Do what Steve Jobs did, not what he said: The author tries to buttress that the actual start of Steve Jobs's career didn’t follow his Stanford speech about “following your passion”.
Compelling careers often have complex origins that reject the simple idea that all you have to do is follow your passion.
It’s hard to predict in advance what you will eventually grow to love.
The Self-Determination Theory (SDT) tells us that motivation, in the workplace or elsewhere, requires that you fulfill three basic psychological needs:
Autonomy: the feeling that you have control over your day, and that your actions are important.
Competence: the feeling that you are good at what you do.
Relatedness: the feeling of connection to other people.
Competence usually leads to more autonomy.
Passion can increase with expertise.
The passion hypothesis is not just wrong, it’s also dangerous because many people don’t have a viable passion.
Rule 2: Be so good they can’t ignore you
Two different approaches to thinking about work:
Craftsman mindset: a focus on what value you're producing in your job.

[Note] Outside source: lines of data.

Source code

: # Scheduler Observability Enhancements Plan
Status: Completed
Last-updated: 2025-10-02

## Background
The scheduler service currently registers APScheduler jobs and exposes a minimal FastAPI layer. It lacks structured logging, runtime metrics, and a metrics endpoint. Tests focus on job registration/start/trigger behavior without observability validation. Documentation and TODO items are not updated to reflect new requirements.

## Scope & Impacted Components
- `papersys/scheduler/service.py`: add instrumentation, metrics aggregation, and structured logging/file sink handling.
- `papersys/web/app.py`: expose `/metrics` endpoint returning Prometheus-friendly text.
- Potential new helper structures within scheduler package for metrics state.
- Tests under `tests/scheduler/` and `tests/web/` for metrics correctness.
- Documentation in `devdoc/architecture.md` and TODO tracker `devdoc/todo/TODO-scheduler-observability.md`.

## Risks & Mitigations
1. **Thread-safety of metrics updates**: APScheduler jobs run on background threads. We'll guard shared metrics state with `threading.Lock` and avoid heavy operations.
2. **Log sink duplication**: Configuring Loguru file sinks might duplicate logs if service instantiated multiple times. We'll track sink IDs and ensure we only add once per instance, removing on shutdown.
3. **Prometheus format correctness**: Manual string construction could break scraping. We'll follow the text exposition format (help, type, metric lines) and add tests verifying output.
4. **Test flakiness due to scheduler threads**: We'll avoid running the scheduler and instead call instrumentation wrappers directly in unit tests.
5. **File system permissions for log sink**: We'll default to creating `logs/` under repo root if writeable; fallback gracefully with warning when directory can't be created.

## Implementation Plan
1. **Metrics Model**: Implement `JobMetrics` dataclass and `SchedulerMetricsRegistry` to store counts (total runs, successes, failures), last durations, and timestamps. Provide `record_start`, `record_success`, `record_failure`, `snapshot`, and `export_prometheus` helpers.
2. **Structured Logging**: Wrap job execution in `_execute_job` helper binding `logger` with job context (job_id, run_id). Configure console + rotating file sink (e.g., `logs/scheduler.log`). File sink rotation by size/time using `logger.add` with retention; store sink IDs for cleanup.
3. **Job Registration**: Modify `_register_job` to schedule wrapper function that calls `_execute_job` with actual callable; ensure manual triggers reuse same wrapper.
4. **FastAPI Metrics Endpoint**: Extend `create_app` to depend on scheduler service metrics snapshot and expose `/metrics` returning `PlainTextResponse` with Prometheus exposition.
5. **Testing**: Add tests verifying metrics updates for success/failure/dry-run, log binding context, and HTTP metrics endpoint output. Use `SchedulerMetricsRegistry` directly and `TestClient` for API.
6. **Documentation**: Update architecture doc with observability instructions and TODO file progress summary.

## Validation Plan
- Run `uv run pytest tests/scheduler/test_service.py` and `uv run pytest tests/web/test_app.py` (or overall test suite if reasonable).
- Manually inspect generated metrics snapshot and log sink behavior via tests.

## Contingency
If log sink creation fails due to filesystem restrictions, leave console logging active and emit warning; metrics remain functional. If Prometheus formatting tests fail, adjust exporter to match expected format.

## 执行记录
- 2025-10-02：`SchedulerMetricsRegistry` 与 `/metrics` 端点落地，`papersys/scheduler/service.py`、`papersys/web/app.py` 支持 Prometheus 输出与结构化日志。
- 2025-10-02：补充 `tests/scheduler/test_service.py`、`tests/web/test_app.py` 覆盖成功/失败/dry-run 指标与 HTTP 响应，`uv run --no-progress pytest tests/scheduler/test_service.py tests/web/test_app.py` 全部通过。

Passion mindset: a focus on what value your job offers you.
The author argues that the craftsman mindset is the foundation for creating work you love.
No one owes you a great career, you need to earn it — and the process won't be easy.
The traits that define a great job are rare and valuable; Therefore, if you want a great job, you need to build up rare and valuable skills to offer in return (Supply and Demand 101).
Some traits that define great work:
Three disqualifiers for applying the Craftsman mindset:
The job presents few opportunities to distinguish yourself by developing relevant skills that are rare and valuable.
The job focuses on something you think is useless or perhaps even actively bad for the world.
The job forces you to work with people you really dislike.
Deliberate practice is an activity designed, typically by a teacher, for the sole purpose of effectively improving specific aspects of an individual's performance.
It is a lifetime accumulation of deliberate practice that ends up explaining excellence.
If you just show up and work hard, you'll soon hit a performance plateau beyond which you fail to get any better.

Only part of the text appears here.